August 17, 2003
Walkers Sensations Oriental Crackers
Some of the cheapest entertainment we've found in London has been stopping in shops to just look at the products which aren't available in America. (The cheapest entertainment in England so far has been playing "nobody's really named that in your country, really?" with some of V.'s cousin's colleagues in Brighton.) Walkers is, I'm fairly sure, simply the British arm of Frito-Lay, so there's no real reason their "Walkers Sensations Oriental Crackers" couldn't be a successs in the United States; we're not talking prawn or mint and lamb crisps here. The flavor we tried, "Tangy Malaysian Chutney", was even fairly familiar, a bit like a slight variation on barbecue potato chips. (The flavor is somewhere between BBQ and sweet-and-sour sauce, in fact.) And the crackers themselves were quite good: puffed casavva chips that I'd have felt perfectly happy spooning tamarind sauce onto in a restaurant. They kind of dissolve on your tongue. The chief inspiration may in fact be the Aero chocolate bar, another good British snack food idea that hasn't made it back across the Atlantic. I won't be smuggling a carton of these home, but I'd happily pick them up at the next chemist's shop we visit in London.

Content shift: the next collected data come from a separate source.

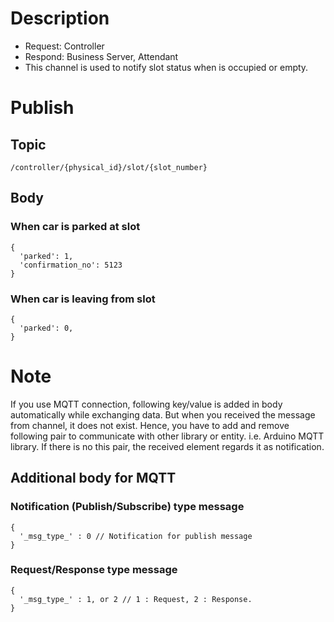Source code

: # Description

- Request: Controller
- Respond: Business Server, Attendant
- This channel is used to notify slot status when is occupied or empty. 

# Publish

## Topic

```
/controller/{physical_id}/slot/{slot_number}
```

## Body

### When car is parked at slot #

```
{
  'parked': 1,
  'confirmation_no': 5123
}
```

### When car is leaving from slot #

```
{
  'parked': 0,
}
```

# Note

If you use MQTT connection, following key/value is added in body automatically while exchanging data.
But when you received the message from channel, it does not exist.
Hence, you have to add and remove following pair to communicate with other library or entity. i.e. Arduino MQTT library.
If there is no this pair, the received element regards it as notification.

## Additional body for MQTT

### Notification (Publish/Subscribe) type message
```
{
  '_msg_type_' : 0 // Notification for publish message
}
```

### Request/Response type message
```
{
  '_msg_type_' : 1, or 2 // 1 : Request, 2 : Response.
}
```
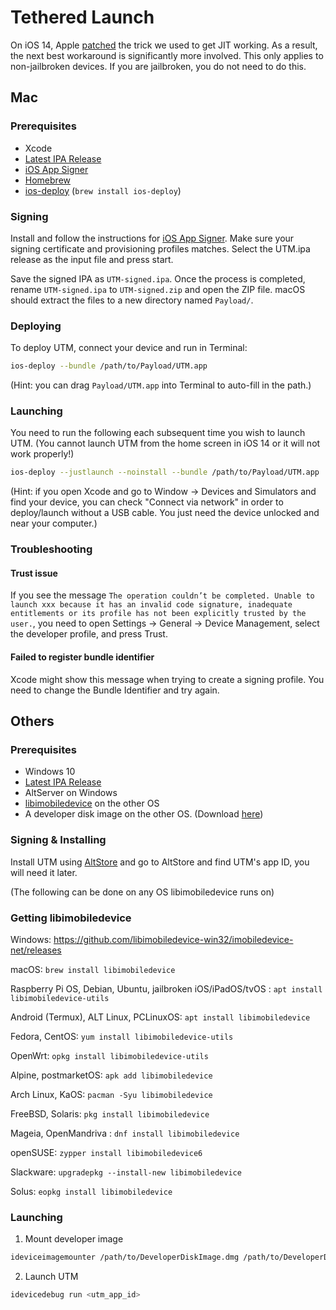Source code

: # Tethered Launch

On iOS 14, Apple [patched][1] the trick we used to get JIT working. As a result, the next best workaround is significantly more involved. This only applies to non-jailbroken devices. If you are jailbroken, you do not need to do this.

## Mac

### Prerequisites

* Xcode
* [Latest IPA Release][3]
* [iOS App Signer][4]
* [Homebrew][2]
* [ios-deploy][5] (`brew install ios-deploy`)

### Signing

Install and follow the instructions for [iOS App Signer][4]. Make sure your signing certificate and provisioning profiles matches. Select the UTM.ipa release as the input file and press start.

Save the signed IPA as `UTM-signed.ipa`. Once the process is completed, rename `UTM-signed.ipa` to `UTM-signed.zip` and open the ZIP file. macOS should extract the files to a new directory named `Payload/`.

### Deploying

To deploy UTM, connect your device and run in Terminal:

```sh
ios-deploy --bundle /path/to/Payload/UTM.app
```

(Hint: you can drag `Payload/UTM.app` into Terminal to auto-fill in the path.)

### Launching

You need to run the following each subsequent time you wish to launch UTM. (You cannot launch UTM from the home screen in iOS 14 or it will not work properly!)

```sh
ios-deploy --justlaunch --noinstall --bundle /path/to/Payload/UTM.app
```

(Hint: if you open Xcode and go to Window -> Devices and Simulators and find your device, you can check "Connect via network" in order to deploy/launch without a USB cable. You just need the device unlocked and near your computer.)

### Troubleshooting

#### Trust issue

If you see the message `The operation couldn’t be completed. Unable to launch xxx because it has an invalid code signature, inadequate entitlements or its profile has not been explicitly trusted by the user.`, you need to open Settings -> General -> Device Management, select the developer profile, and press Trust.

#### Failed to register bundle identifier

Xcode might show this message when trying to create a signing profile. You need to change the Bundle Identifier and try again.

[1]: https://github.com/utmapp/UTM/issues/397
[2]: https://brew.sh
[3]: https://github.com/utmapp/UTM/releases
[4]: https://dantheman827.github.io/ios-app-signer/
[5]: https://github.com/ios-control/ios-deploy

## Others

### Prerequisites

- Windows 10
- [Latest IPA Release][3]
- AltServer on Windows
- [libimobiledevice](https://github.com/libimobiledevice/libimobiledevice) on the other OS
- A developer disk image on the other OS. (Download [here](https://github.com/xushuduo/Xcode-iOS-Developer-Disk-Image/releases))

### Signing & Installing

Install UTM using [AltStore](https://altstore.io) and go to AltStore and find UTM's app ID, you will need it later.

(The following can be done on any OS libimobiledevice runs on)
### Getting libimobiledevice

Windows: https://github.com/libimobiledevice-win32/imobiledevice-net/releases

macOS: `brew install libimobiledevice`

Raspberry Pi OS, Debian, Ubuntu, jailbroken iOS/iPadOS/tvOS : `apt install libimobiledevice-utils`

Android (Termux), ALT Linux, PCLinuxOS: `apt install libimobiledevice`

Fedora, CentOS: `yum install libimobiledevice-utils`

OpenWrt: `opkg install libimobiledevice-utils`

Alpine, postmarketOS: `apk add libimobiledevice`

Arch Linux, KaOS: `pacman -Syu libimobiledevice`

FreeBSD, Solaris: `pkg install libimobiledevice`

Mageia, OpenMandriva : `dnf install libimobiledevice`

openSUSE: `zypper install libimobiledevice6`

Slackware: `upgradepkg --install-new libimobiledevice`

Solus: `eopkg install libimobiledevice`
### Launching

1. Mount developer image
```sh
ideviceimagemounter /path/to/DeveloperDiskImage.dmg /path/to/DeveloperDiskImage.dmg.signature
```
2. Launch UTM
```sh
idevicedebug run <utm_app_id>
```
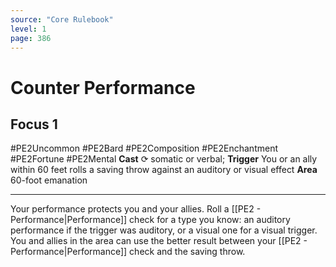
 ```yaml
---
source: "Core Rulebook"
level: 1
page: 386
---
```


# Counter Performance
## Focus 1
#PE2Uncommon #PE2Bard #PE2Composition #PE2Enchantment #PE2Fortune #PE2Mental 
**Cast** ⟳ somatic or verbal; **Trigger** You or an ally within 60 feet rolls a saving throw against an auditory or visual effect
**Area** 60-foot emanation

-----
Your performance protects you and your allies. Roll a [[PE2 - Performance|Performance]] check for a type you know: an auditory performance if the trigger was auditory, or a visual one for a visual trigger. You and allies in the area can use the better result between your [[PE2 - Performance|Performance]] check and the saving throw.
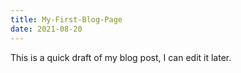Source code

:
 ```yaml
---
title: My-First-Blog-Page
date: 2021-08-20
---
```



This is a quick draft of my blog post, I can edit it later.
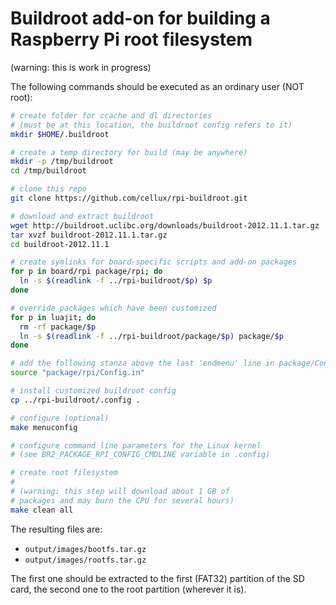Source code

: # Buildroot add-on for building a Raspberry Pi root filesystem

(warning: this is work in progress)

The following commands should be executed as an ordinary user (NOT root):

```bash
# create folder for ccache and dl directories
# (must be at this location, the buildroot config refers to it)
mkdir $HOME/.buildroot

# create a temp directory for build (may be anywhere)
mkdir -p /tmp/buildroot
cd /tmp/buildroot

# clone this repo
git clone https://github.com/cellux/rpi-buildroot.git

# download and extract buildroot
wget http://buildroot.uclibc.org/downloads/buildroot-2012.11.1.tar.gz
tar xvzf buildroot-2012.11.1.tar.gz
cd buildroot-2012.11.1

# create symlinks for board-specific scripts and add-on packages
for p in board/rpi package/rpi; do
  ln -s $(readlink -f ../rpi-buildroot/$p) $p
done

# override packages which have been customized
for p in luajit; do
  rm -rf package/$p
  ln -s $(readlink -f ../rpi-buildroot/package/$p) package/$p
done

# add the following stanza above the last 'endmenu' line in package/Config.in:
source "package/rpi/Config.in"

# install customized buildroot config
cp ../rpi-buildroot/.config .

# configure (optional)
make menuconfig

# configure command line parameters for the Linux kernel
# (see BR2_PACKAGE_RPI_CONFIG_CMDLINE variable in .config)

# create root filesystem
#
# (warning: this step will download about 1 GB of
# packages and may burn the CPU for several hours)
make clean all
```

The resulting files are:

* `output/images/bootfs.tar.gz`
* `output/images/rootfs.tar.gz`

The first one should be extracted to the first (FAT32) partition of the SD
card, the second one to the root partition (wherever it is).

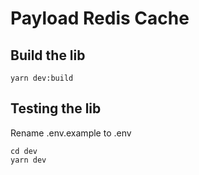 # Payload Redis Cache

## Build the lib 
```
yarn dev:build
```

## Testing the lib

Rename .env.example to .env

```
cd dev
yarn dev
```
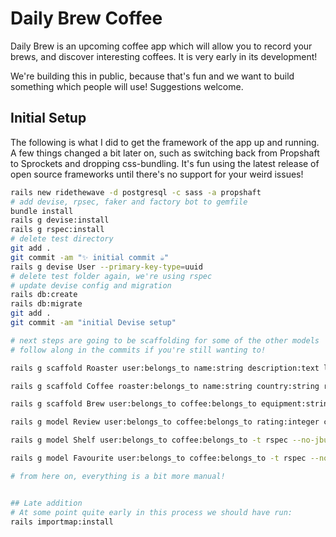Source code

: # Daily Brew Coffee

Daily Brew is an upcoming coffee app which will allow you to record your brews, and discover interesting coffees. It is very early in its development!

We're building this in public, because that's fun and we want to build something which people will use! Suggestions welcome.

## Initial Setup

The following is what I did to get the framework of the app up and running. A few things changed a bit later on, such as switching back from Propshaft to Sprockets and dropping css-bundling. It's fun using the latest release of open source frameworks until there's no support for your weird issues!

```zsh
rails new ridethewave -d postgresql -c sass -a propshaft
# add devise, rpsec, faker and factory bot to gemfile
bundle install
rails g devise:install
rails g rspec:install
# delete test directory
git add .
git commit -am "✨ initial commit ☕"
rails g devise User --primary-key-type=uuid
# delete test folder again, we're using rspec
# update devise config and migration
rails db:create
rails db:migrate
git add .
git commit -am "initial Devise setup"

# next steps are going to be scaffolding for some of the other models
# follow along in the commits if you're still wanting to!

rails g scaffold Roaster user:belongs_to name:string description:text location:string 'lat:decimal{10,6}' 'lng:decimal{10,6}' website:string twitter:string instagram:string facebook:string -t rspec --primary-key-type=string

rails g scaffold Coffee roaster:belongs_to name:string country:string region:string town:string 'lat:decimal{10,6}' 'lng:decimal{10,6}' process:string altitude:integer variety:string tasting_notes:string producer:string description:text url:string -t rspec

rails g scaffold Brew user:belongs_to coffee:belongs_to equipment:string method:string coffee_weight:integer water_weight:integer grinder:string grinder_setting:string time:integer notes:text rating:integer -t rspec --no-jbuilder

rails g model Review user:belongs_to coffee:belongs_to rating:integer content:text public:boolean -t rspec --no-jbuilder; rails g controller Reviews -t rspec

rails g model Shelf user:belongs_to coffee:belongs_to -t rspec --no-jbuilder; rails g controller shelf_items -t rspec

rails g model Favourite user:belongs_to coffee:belongs_to -t rspec --no-jbuilder; rails g controller Favourites -t rspec

# from here on, everything is a bit more manual!


## Late addition
# At some point quite early in this process we should have run:
rails importmap:install
```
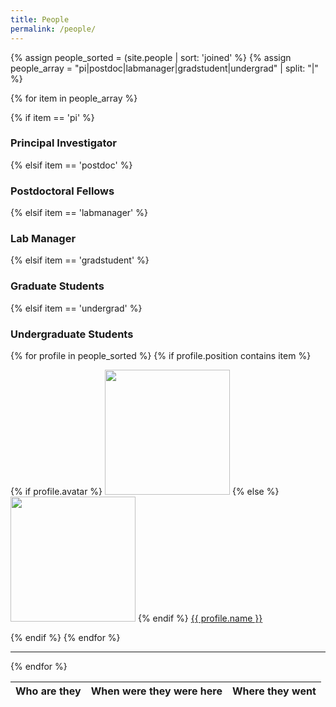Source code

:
 ```yaml
---
title: People
permalink: /people/
---
```


{% assign people_sorted = (site.people | sort: 'joined' %}
{% assign people_array = "pi|postdoc|labmanager|gradstudent|undergrad" | split: "|" %}

{% for item in people_array %}

<div class="pos_header">
{% if item == 'pi' %}
<h3>Principal Investigator</h3>
 {% elsif item == 'postdoc' %}
<h3>Postdoctoral Fellows</h3>
 {% elsif item == 'labmanager' %}
<h3>Lab Manager</h3>
 {% elsif item == 'gradstudent' %}
<h3>Graduate Students</h3>
 {% elsif item == 'undergrad' %}
<h3>Undergraduate Students</h3>
</div>

<div class="content list people">
  {% for profile in people_sorted %}
    {% if profile.position contains item %}
    <div class="list-item-people">
      <p class="list-post-title">
        {% if profile.avatar %}
        <a href="{{ site.baseurl }}{{ profile.url }}"><img width="200" src="{{site.baseurl}}/images/people/{{profile.avatar}}"></a>
        {% else %}
        <a href="{{ site.baseurl }}{{ profile.url }}"><img width="200" src="http://evansheline.com/wp-content/uploads/2011/02/facebook-Storm-Trooper.jpg"></a>
        {% endif %}
        <a class="name" href="{{ site.baseurl }}{{ profile.url }}">{{ profile.name }}</a>
      </p>
    </div>    
    {% endif %}
  {% endfor %}
</div>
<hr>
{% endfor %}


| Who are they | When were they were here | Where they went |
| :------------- |:-------------| :-----------|


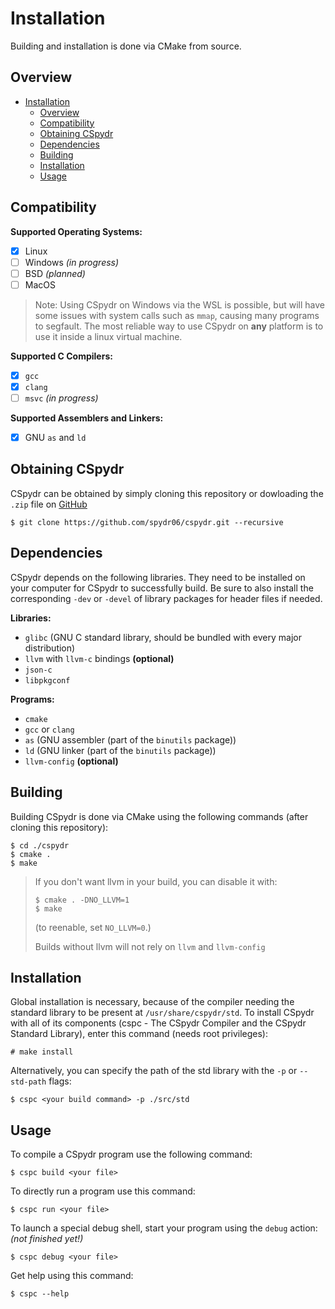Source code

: # Installation

Building and installation is done via CMake from source.

## Overview
- [Installation](#installation)
  - [Overview](#overview)
  - [Compatibility](#compatibility)
  - [Obtaining CSpydr](#obtaining-cspydr)
  - [Dependencies](#dependencies)
  - [Building](#building)
  - [Installation](#installation-1)
  - [Usage](#usage)

## Compatibility

**Supported Operating Systems:**
- [x] Linux
- [ ] Windows *(in progress)*
- [ ] BSD *(planned)*
- [ ] MacOS

> Note:
> Using CSpydr on Windows via the WSL is possible, but will have some issues with system calls such as `mmap`, causing many programs to segfault.
> The most reliable way to use CSpydr on **any** platform is to use it inside a linux virtual machine.

**Supported C Compilers:**
- [x] `gcc`
- [x] `clang`
- [ ] `msvc` *(in progress)*

**Supported Assemblers and Linkers:**
- [x] GNU `as` and `ld`


## Obtaining CSpydr

CSpydr can be obtained by simply cloning this repository or dowloading the `.zip` file on [GitHub](https://github.com/spydr06/cspydr.git)
```console
$ git clone https://github.com/spydr06/cspydr.git --recursive
```

## Dependencies

CSpydr depends on the following libraries. They need to be installed on your computer for CSpydr to successfully build. Be sure to also install the corresponding `-dev` or `-devel` of library packages for header files if needed.

**Libraries:**
- `glibc` (GNU C standard library, should be bundled with every major distribution)
- `llvm` with `llvm-c` bindings **(optional)**
- `json-c`
- `libpkgconf`

**Programs:**
- `cmake`
- `gcc` or `clang`
- `as` (GNU assembler (part of the `binutils` package))
- `ld` (GNU linker (part of the `binutils` package))
- `llvm-config` **(optional)**

## Building
Building CSpydr is done via CMake using the following commands (after cloning this repository):

```console
$ cd ./cspydr
$ cmake .
$ make
```

> If you don't want llvm in your build, you can disable it with:
> ```console
> $ cmake . -DNO_LLVM=1
> $ make
> ```
> (to reenable, set `NO_LLVM=0`.)
> 
> Builds without llvm will not rely on `llvm` and `llvm-config`

## Installation

Global installation is necessary, because of the compiler needing the standard library to be present at `/usr/share/cspydr/std`.
To install CSpydr with all of its components (cspc - The CSpydr Compiler and the CSpydr Standard Library), enter this command (needs root privileges):
```console
# make install
```
Alternatively, you can specify the path of the std library with the `-p` or `--std-path` flags:
```console
$ cspc <your build command> -p ./src/std
```

## Usage

To compile a CSpydr program use the following command:
```console
$ cspc build <your file>
```
To directly run a program use this command:
```console
$ cspc run <your file>
```
To launch a special debug shell, start your program using the `debug` action:
<br/>
*(not finished yet!)*
```console
$ cspc debug <your file>
```

Get help using this command:
```console
$ cspc --help
```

Aero bars are widely available in Canada. We can smuggle you some, if necessary, through the Trans North America British-style Candy Pipeline.
I confess that my tastes are much trashier than Aero bars. I like Violet Crumbles (and Crunchies), which are nauseatingly sweet.
While in England, we explained to a ten year old that American candy was different and largely inferior to British candy. She began asking us what we had, and was appalled at one omission. "How can you have ice cream if you don't have any Flake?" It is a great trans-Atlantic mystery.